This repository houses the labguides for the latest iteration of the Red Hat NAPS DevSecOps workshop.

Install

  1. Login to an OpenShift cluster (tested on 4.4 or above) as a cluster-admin
  2. Create a CatalogSource to import the RedHatGov operator catalog.
oc apply -f - << EOF
apiVersion: operators.coreos.com/v1alpha1
kind: CatalogSource
metadata:
  name: redhatgov-operators
  namespace: openshift-marketplace
spec:
  sourceType: grpc
  image: quay.io/redhatgov/operator-catalog:latest
  displayName: Red Hat NAPS Community Operators
  publisher: RedHatGov
EOF
  1. Create a project named devsecops for your pipeline tooling to live.
oc create ns devsecops; oc project devsecops
  1. In the OpenShift Web Console, navigate to Operators -> OperatorHub and search for "DevSecOps Operator" in the devsecops project.
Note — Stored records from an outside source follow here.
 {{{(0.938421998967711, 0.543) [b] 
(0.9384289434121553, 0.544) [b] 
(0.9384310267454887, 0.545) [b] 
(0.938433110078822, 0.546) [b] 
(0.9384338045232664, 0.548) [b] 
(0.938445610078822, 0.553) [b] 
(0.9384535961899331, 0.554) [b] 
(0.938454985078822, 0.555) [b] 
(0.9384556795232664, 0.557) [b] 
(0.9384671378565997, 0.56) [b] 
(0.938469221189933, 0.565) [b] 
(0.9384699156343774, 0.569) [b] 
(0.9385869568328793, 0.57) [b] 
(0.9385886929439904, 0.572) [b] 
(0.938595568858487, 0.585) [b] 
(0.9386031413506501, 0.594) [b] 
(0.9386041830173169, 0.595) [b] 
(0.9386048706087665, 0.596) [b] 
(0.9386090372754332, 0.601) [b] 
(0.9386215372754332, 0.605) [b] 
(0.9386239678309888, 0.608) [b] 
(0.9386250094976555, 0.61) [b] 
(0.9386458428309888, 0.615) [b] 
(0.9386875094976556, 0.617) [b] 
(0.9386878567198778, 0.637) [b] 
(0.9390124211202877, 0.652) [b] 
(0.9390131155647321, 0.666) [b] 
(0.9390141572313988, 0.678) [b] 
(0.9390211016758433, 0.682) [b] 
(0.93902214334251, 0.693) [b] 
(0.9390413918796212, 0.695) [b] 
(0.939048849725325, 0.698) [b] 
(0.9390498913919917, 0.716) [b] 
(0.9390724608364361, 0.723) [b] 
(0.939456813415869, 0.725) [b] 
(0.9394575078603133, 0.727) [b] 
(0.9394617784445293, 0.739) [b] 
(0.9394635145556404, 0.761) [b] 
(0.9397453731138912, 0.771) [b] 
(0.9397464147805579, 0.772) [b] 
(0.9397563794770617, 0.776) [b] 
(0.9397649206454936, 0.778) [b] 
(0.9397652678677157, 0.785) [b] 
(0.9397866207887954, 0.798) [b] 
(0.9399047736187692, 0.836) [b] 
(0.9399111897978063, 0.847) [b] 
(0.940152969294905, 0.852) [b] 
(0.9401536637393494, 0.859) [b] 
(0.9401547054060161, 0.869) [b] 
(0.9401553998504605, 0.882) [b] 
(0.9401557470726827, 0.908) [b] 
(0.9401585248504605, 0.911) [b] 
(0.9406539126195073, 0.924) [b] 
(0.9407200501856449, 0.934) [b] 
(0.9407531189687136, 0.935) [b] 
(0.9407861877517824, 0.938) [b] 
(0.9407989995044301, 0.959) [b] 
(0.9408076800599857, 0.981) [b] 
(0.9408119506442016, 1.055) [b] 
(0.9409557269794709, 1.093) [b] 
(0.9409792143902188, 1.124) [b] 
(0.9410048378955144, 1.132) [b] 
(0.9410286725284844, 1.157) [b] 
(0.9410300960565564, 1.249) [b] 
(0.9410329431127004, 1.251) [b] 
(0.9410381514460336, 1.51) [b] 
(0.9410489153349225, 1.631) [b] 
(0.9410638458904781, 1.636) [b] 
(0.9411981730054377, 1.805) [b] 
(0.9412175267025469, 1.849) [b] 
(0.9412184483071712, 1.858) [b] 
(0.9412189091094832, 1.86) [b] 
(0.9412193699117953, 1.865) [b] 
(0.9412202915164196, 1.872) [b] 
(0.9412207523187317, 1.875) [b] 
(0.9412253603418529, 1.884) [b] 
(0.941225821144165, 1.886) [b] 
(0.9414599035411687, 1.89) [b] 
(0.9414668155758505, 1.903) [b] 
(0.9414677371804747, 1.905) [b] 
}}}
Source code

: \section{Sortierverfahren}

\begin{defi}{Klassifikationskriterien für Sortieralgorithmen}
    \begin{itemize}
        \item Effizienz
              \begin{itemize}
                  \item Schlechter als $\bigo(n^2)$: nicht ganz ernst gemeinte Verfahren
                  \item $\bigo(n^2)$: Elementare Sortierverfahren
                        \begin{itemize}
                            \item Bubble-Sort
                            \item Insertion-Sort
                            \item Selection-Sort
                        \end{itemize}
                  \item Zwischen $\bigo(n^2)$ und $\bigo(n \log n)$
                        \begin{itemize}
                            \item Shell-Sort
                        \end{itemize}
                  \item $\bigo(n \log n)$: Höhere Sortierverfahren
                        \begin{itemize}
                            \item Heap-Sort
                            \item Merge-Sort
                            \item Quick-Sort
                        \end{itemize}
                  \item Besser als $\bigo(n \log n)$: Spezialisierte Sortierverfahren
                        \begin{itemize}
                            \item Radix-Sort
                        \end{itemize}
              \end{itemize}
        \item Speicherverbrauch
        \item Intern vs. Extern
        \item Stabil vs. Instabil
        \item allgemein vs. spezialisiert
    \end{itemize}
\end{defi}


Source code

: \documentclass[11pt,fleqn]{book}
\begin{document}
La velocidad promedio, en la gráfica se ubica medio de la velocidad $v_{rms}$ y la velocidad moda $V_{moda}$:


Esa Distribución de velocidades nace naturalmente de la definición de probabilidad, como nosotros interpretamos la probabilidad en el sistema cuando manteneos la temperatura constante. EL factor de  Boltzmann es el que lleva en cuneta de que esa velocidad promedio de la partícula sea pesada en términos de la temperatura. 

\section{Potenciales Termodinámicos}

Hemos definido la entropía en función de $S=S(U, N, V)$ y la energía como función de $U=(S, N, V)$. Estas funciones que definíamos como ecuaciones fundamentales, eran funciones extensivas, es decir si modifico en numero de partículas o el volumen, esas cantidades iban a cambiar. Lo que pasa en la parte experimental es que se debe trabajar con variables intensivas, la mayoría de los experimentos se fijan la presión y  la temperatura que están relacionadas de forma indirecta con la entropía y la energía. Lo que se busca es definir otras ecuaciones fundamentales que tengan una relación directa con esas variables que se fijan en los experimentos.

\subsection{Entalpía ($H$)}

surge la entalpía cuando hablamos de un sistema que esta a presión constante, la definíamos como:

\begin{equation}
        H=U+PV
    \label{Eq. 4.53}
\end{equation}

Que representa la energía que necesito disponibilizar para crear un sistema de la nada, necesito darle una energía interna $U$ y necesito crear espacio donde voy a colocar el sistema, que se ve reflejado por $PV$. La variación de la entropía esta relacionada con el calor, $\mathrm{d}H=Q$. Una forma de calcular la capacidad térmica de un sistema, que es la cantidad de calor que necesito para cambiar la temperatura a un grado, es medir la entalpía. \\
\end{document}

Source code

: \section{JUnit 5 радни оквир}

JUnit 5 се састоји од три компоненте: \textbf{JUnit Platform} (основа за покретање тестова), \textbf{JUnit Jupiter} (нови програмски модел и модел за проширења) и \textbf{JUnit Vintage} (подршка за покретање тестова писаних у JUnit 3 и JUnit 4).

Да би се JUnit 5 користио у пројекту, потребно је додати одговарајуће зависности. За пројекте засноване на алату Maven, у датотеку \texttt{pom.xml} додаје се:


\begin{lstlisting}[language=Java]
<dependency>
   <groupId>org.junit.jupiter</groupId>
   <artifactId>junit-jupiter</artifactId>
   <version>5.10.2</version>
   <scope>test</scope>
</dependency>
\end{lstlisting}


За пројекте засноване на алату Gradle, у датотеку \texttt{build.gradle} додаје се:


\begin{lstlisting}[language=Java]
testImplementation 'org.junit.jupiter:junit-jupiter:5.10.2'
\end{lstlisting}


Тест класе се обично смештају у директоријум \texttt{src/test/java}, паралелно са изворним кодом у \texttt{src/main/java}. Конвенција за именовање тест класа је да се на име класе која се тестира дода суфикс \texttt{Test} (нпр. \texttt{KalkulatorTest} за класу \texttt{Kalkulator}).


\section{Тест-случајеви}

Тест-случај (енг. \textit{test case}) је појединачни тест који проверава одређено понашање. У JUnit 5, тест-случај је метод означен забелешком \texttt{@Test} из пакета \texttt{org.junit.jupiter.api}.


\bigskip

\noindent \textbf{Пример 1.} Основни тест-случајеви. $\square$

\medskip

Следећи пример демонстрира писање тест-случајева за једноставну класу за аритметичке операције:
Select it and click Install
  2. Set Installation Mode to A specific namespace on the cluster and set Installed Namespace to devsecops.
  3. Leave other options as default and click Install once more.
  4. Create a .dockerconfigjson secret containing a pull token for registry.redhat.io. If you're using an RHPDS-provisioned cluster, you can skip this step, since this secret is created as part of the default provisioning template. It is recommended to generate a new service account before a workshop and delete it after, as this token is available in each of the users' projects (and can be used in the future if the service account isn't deleted). To get a service account:
  • Go to https://access.redhat.com/terms-based-registry/
  • Login with your Red Hat credentials, then go to Service Accounts (upper right corner) and create a new service account.
  • Click on the name of the service account, go to the 'OpenShift Secret' tab, click 'view its contents'
  • Copy value after .dockerconfigjson.
  • Create your secret with this value:
SECRET=<the value you copied in step 4>

oc apply -f - << EOF
apiVersion: v1
kind: Secret
metadata:
  name: pull-secret
  namespace: devsecops
data:
  .dockerconfigjson: $SECRET
type: kubernetes.io/dockerconfigjson
EOF
  1. On the DevSecOps Operator page, create a new DevSecOpsWorkshop CustomResource, setting the value of Devsecopsworkshop -> Workshop Users -> numberOfUsers as appropriate.
  2. If you modified the namespace or name of your pull secret in Step 7, provide the corresponding values for Devsecopsworkshop -> Pull Secret as needed. Otherwise, you can leave this blank.

Running the workshop

Provide the URL of the username-distribution app to your workshop users.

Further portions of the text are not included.